Ketinggian Gunung Anak Krakatau kini mencapai sekitar 157 meter. Angka itu jauh lebih rendah dibandingkan ketinggian sekitar 390 meter pada 2018 ketika tsunami terjadi.

Meski demikian, pemerintah tetap meminta masyarakat meningkatkan kewaspadaan. Warga perlu mengikuti informasi resmi mengenai aktivitas Gunung Anak Krakatau.

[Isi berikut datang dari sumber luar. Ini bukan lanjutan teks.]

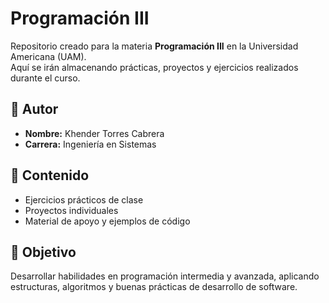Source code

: # Programación III

Repositorio creado para la materia **Programación III** en la Universidad Americana (UAM).  
Aquí se irán almacenando prácticas, proyectos y ejercicios realizados durante el curso.  

## 👤 Autor
- **Nombre:** Khender Torres Cabrera  
- **Carrera:** Ingeniería en Sistemas  

## 📂 Contenido
- Ejercicios prácticos de clase  
- Proyectos individuales  
- Material de apoyo y ejemplos de código  

## 🚀 Objetivo
Desarrollar habilidades en programación intermedia y avanzada, aplicando estructuras, algoritmos y buenas prácticas de desarrollo de software.  
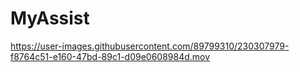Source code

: # MyAssist


https://user-images.githubusercontent.com/89799310/230307979-f8764c51-e160-47bd-89c1-d09e0608984d.mov

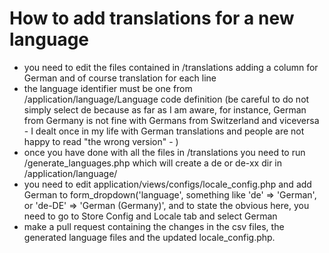 # How to add translations for a new language 

- you need to edit the files contained in /translations adding a column for German and of course translation for each line
- the language identifier must be one from /application/language/Language code definition (be careful to do not simply select de because as far as I am aware, for instance, German from Germany is not fine with Germans from Switzerland and viceversa - I dealt once in my life with German translations and people are not happy to read "the wrong version" - )
- once you have done with all the files in /translations you need to run /generate_languages.php which will create a de or de-xx dir in /application/language/
- you need to edit application/views/configs/locale_config.php and add German to form_dropdown('language', something like 'de' => 'German', or 'de-DE' => 'German (Germany)', and to state the obvious here, you need to go to Store Config and Locale tab and select German
- make a pull request containing the changes in the csv files, the generated language files and the updated locale_config.php.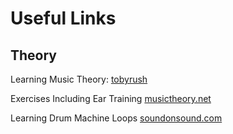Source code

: # Useful Links

## Theory
Learning Music Theory:
[tobyrush](http://tobyrush.com/theorypages/)

Exercises Including Ear Training
[musictheory.net](http://www.musictheory.net/exercises)

Learning Drum Machine Loops
[soundonsound.com](https://www.soundonsound.com/sos/feb98/articles/rythm.html)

Dinkes Lampung Imbau Warga Gunakan Masker

Plt. Kepala Dinas Kesehatan Provinsi Lampung, dr. Johan Lius, meminta warga melindungi diri saat abu vulkanik muncul.

“Yang paling penting masyarakat tetap tenang dan melakukan langkah-langkah sederhana untuk melindungi kesehatan,” ujar Johan.

Ia menyarankan warga mengurangi aktivitas di luar ruangan ketika abu vulkanik muncul.

“Apabila harus beraktivitas di luar, gunakan masker atau pelindung pernapasan yang sesuai,” katanya.

Johan juga mengingatkan warga menjaga kebersihan rumah dan lingkungan.

Jika abu masuk ke rumah, warga dapat menutup pintu, jendela, dan ventilasi untuk sementara. Langkah tersebut dapat mengurangi masuknya abu ke dalam rumah.

Warga juga sebaiknya membersihkan abu menggunakan air. Cara ini membantu mencegah abu kembali beterbangan dan masuk ke saluran pernapasan.

“Bagi masyarakat yang mengalami keluhan kesehatan, terutama gangguan pernapasan atau iritasi, segera mendapatkan pelayanan kesehatan di fasilitas kesehatan terdekat,” kata Johan.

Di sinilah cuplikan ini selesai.